A verbatim reproduction of the lines below, from the line containing "days (1 - 180)." through the line containing "or disable schedule", both ends included, is the whole required output.

• _Given information_:
■ ■ ■ ■ ■ ■ ■
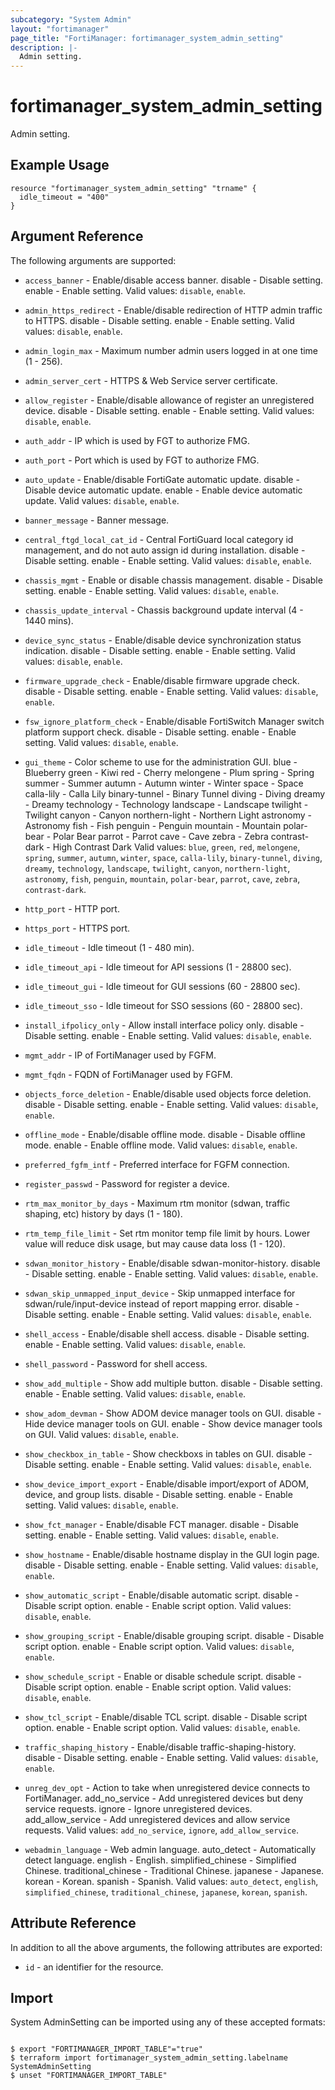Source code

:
 ```yaml
---
subcategory: "System Admin"
layout: "fortimanager"
page_title: "FortiManager: fortimanager_system_admin_setting"
description: |-
  Admin setting.
---
```


# fortimanager_system_admin_setting
Admin setting.

## Example Usage

```hcl
resource "fortimanager_system_admin_setting" "trname" {
  idle_timeout = "400"
}
```

## Argument Reference


The following arguments are supported:


* `access_banner` - Enable/disable access banner. disable - Disable setting. enable - Enable setting. Valid values: `disable`, `enable`.

* `admin_https_redirect` - Enable/disable redirection of HTTP admin traffic to HTTPS. disable - Disable setting. enable - Enable setting. Valid values: `disable`, `enable`.

* `admin_login_max` - Maximum number admin users logged in at one time (1 - 256).
* `admin_server_cert` - HTTPS & Web Service server certificate.
* `allow_register` - Enable/disable allowance of register an unregistered device. disable - Disable setting. enable - Enable setting. Valid values: `disable`, `enable`.

* `auth_addr` - IP which is used by FGT to authorize FMG.
* `auth_port` - Port which is used by FGT to authorize FMG.
* `auto_update` - Enable/disable FortiGate automatic update. disable - Disable device automatic update. enable - Enable device automatic update. Valid values: `disable`, `enable`.

* `banner_message` - Banner message.
* `central_ftgd_local_cat_id` - Central FortiGuard local category id management, and do not auto assign id during installation. disable - Disable setting. enable - Enable setting. Valid values: `disable`, `enable`.

* `chassis_mgmt` - Enable or disable chassis management. disable - Disable setting. enable - Enable setting. Valid values: `disable`, `enable`.

* `chassis_update_interval` - Chassis background update interval (4 - 1440 mins).
* `device_sync_status` - Enable/disable device synchronization status indication. disable - Disable setting. enable - Enable setting. Valid values: `disable`, `enable`.

* `firmware_upgrade_check` - Enable/disable firmware upgrade check. disable - Disable setting. enable - Enable setting. Valid values: `disable`, `enable`.

* `fsw_ignore_platform_check` - Enable/disable FortiSwitch Manager switch platform support check. disable - Disable setting. enable - Enable setting. Valid values: `disable`, `enable`.

* `gui_theme` - Color scheme to use for the administration GUI. blue - Blueberry green - Kiwi red - Cherry melongene - Plum spring - Spring summer - Summer autumn - Autumn winter - Winter space - Space calla-lily - Calla Lily binary-tunnel - Binary Tunnel diving - Diving dreamy - Dreamy technology - Technology landscape - Landscape twilight - Twilight canyon - Canyon northern-light - Northern Light astronomy - Astronomy fish - Fish penguin - Penguin mountain - Mountain polar-bear - Polar Bear parrot - Parrot cave - Cave zebra - Zebra contrast-dark - High Contrast Dark Valid values: `blue`, `green`, `red`, `melongene`, `spring`, `summer`, `autumn`, `winter`, `space`, `calla-lily`, `binary-tunnel`, `diving`, `dreamy`, `technology`, `landscape`, `twilight`, `canyon`, `northern-light`, `astronomy`, `fish`, `penguin`, `mountain`, `polar-bear`, `parrot`, `cave`, `zebra`, `contrast-dark`.

* `http_port` - HTTP port.
* `https_port` - HTTPS port.
* `idle_timeout` - Idle timeout (1 - 480 min).
* `idle_timeout_api` - Idle timeout for API sessions (1 - 28800 sec).
* `idle_timeout_gui` - Idle timeout for GUI sessions (60 - 28800 sec).
* `idle_timeout_sso` - Idle timeout for SSO sessions (60 - 28800 sec).
* `install_ifpolicy_only` - Allow install interface policy only. disable - Disable setting. enable - Enable setting. Valid values: `disable`, `enable`.

* `mgmt_addr` - IP of FortiManager used by FGFM.
* `mgmt_fqdn` - FQDN of FortiManager used by FGFM.
* `objects_force_deletion` - Enable/disable used objects force deletion. disable - Disable setting. enable - Enable setting. Valid values: `disable`, `enable`.

* `offline_mode` - Enable/disable offline mode. disable - Disable offline mode. enable - Enable offline mode. Valid values: `disable`, `enable`.

* `preferred_fgfm_intf` - Preferred interface for FGFM connection.
* `register_passwd` - Password for register a device.
* `rtm_max_monitor_by_days` - Maximum rtm monitor (sdwan, traffic shaping, etc) history by days (1 - 180).
* `rtm_temp_file_limit` - Set rtm monitor temp file limit by hours. Lower value will reduce disk usage, but may cause data loss (1 - 120).
* `sdwan_monitor_history` - Enable/disable sdwan-monitor-history. disable - Disable setting. enable - Enable setting. Valid values: `disable`, `enable`.

* `sdwan_skip_unmapped_input_device` - Skip unmapped interface for sdwan/rule/input-device instead of report mapping error. disable - Disable setting. enable - Enable setting. Valid values: `disable`, `enable`.

* `shell_access` - Enable/disable shell access. disable - Disable setting. enable - Enable setting. Valid values: `disable`, `enable`.

* `shell_password` - Password for shell access.
* `show_add_multiple` - Show add multiple button. disable - Disable setting. enable - Enable setting. Valid values: `disable`, `enable`.

* `show_adom_devman` - Show ADOM device manager tools on GUI. disable - Hide device manager tools on GUI. enable - Show device manager tools on GUI. Valid values: `disable`, `enable`.

* `show_checkbox_in_table` - Show checkboxs in tables on GUI. disable - Disable setting. enable - Enable setting. Valid values: `disable`, `enable`.

* `show_device_import_export` - Enable/disable import/export of ADOM, device, and group lists. disable - Disable setting. enable - Enable setting. Valid values: `disable`, `enable`.

* `show_fct_manager` - Enable/disable FCT manager. disable - Disable setting. enable - Enable setting. Valid values: `disable`, `enable`.

* `show_hostname` - Enable/disable hostname display in the GUI login page. disable - Disable setting. enable - Enable setting. Valid values: `disable`, `enable`.

* `show_automatic_script` - Enable/disable automatic script. disable - Disable script option. enable - Enable script option. Valid values: `disable`, `enable`.

* `show_grouping_script` - Enable/disable grouping script. disable - Disable script option. enable - Enable script option. Valid values: `disable`, `enable`.

* `show_schedule_script` - Enable or disable schedule script. disable - Disable script option. enable - Enable script option. Valid values: `disable`, `enable`.

* `show_tcl_script` - Enable/disable TCL script. disable - Disable script option. enable - Enable script option. Valid values: `disable`, `enable`.

* `traffic_shaping_history` - Enable/disable traffic-shaping-history. disable - Disable setting. enable - Enable setting. Valid values: `disable`, `enable`.

* `unreg_dev_opt` - Action to take when unregistered device connects to FortiManager. add_no_service - Add unregistered devices but deny service requests. ignore - Ignore unregistered devices. add_allow_service - Add unregistered devices and allow service requests. Valid values: `add_no_service`, `ignore`, `add_allow_service`.

* `webadmin_language` - Web admin language. auto_detect - Automatically detect language. english - English. simplified_chinese - Simplified Chinese. traditional_chinese - Traditional Chinese. japanese - Japanese. korean - Korean. spanish - Spanish. Valid values: `auto_detect`, `english`, `simplified_chinese`, `traditional_chinese`, `japanese`, `korean`, `spanish`.



## Attribute Reference

In addition to all the above arguments, the following attributes are exported:
* `id` - an identifier for the resource.

## Import

System AdminSetting can be imported using any of these accepted formats:
```

$ export "FORTIMANAGER_IMPORT_TABLE"="true"
$ terraform import fortimanager_system_admin_setting.labelname SystemAdminSetting
$ unset "FORTIMANAGER_IMPORT_TABLE"
```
■ ■ ■ ■ ■ ■ ■
• _Solution for this exercise_:
* `rtm_max_monitor_by_days` - Maximum rtm monitor (sdwan, traffic shaping, etc) history by days (1 - 180).
* `rtm_temp_file_limit` - Set rtm monitor temp file limit by hours. Lower value will reduce disk usage, but may cause data loss (1 - 120).
* `sdwan_monitor_history` - Enable/disable sdwan-monitor-history. disable - Disable setting. enable - Enable setting. Valid values: `disable`, `enable`.

* `sdwan_skip_unmapped_input_device` - Skip unmapped interface for sdwan/rule/input-device instead of report mapping error. disable - Disable setting. enable - Enable setting. Valid values: `disable`, `enable`.

* `shell_access` - Enable/disable shell access. disable - Disable setting. enable - Enable setting. Valid values: `disable`, `enable`.

* `shell_password` - Password for shell access.
* `show_add_multiple` - Show add multiple button. disable - Disable setting. enable - Enable setting. Valid values: `disable`, `enable`.

* `show_adom_devman` - Show ADOM device manager tools on GUI. disable - Hide device manager tools on GUI. enable - Show device manager tools on GUI. Valid values: `disable`, `enable`.

* `show_checkbox_in_table` - Show checkboxs in tables on GUI. disable - Disable setting. enable - Enable setting. Valid values: `disable`, `enable`.

* `show_device_import_export` - Enable/disable import/export of ADOM, device, and group lists. disable - Disable setting. enable - Enable setting. Valid values: `disable`, `enable`.

* `show_fct_manager` - Enable/disable FCT manager. disable - Disable setting. enable - Enable setting. Valid values: `disable`, `enable`.

* `show_hostname` - Enable/disable hostname display in the GUI login page. disable - Disable setting. enable - Enable setting. Valid values: `disable`, `enable`.

* `show_automatic_script` - Enable/disable automatic script. disable - Disable script option. enable - Enable script option. Valid values: `disable`, `enable`.

* `show_grouping_script` - Enable/disable grouping script. disable - Disable script option. enable - Enable script option. Valid values: `disable`, `enable`.

* `show_schedule_script` - Enable or disable schedule script. disable - Disable script option. enable - Enable script option. Valid values: `disable`, `enable`.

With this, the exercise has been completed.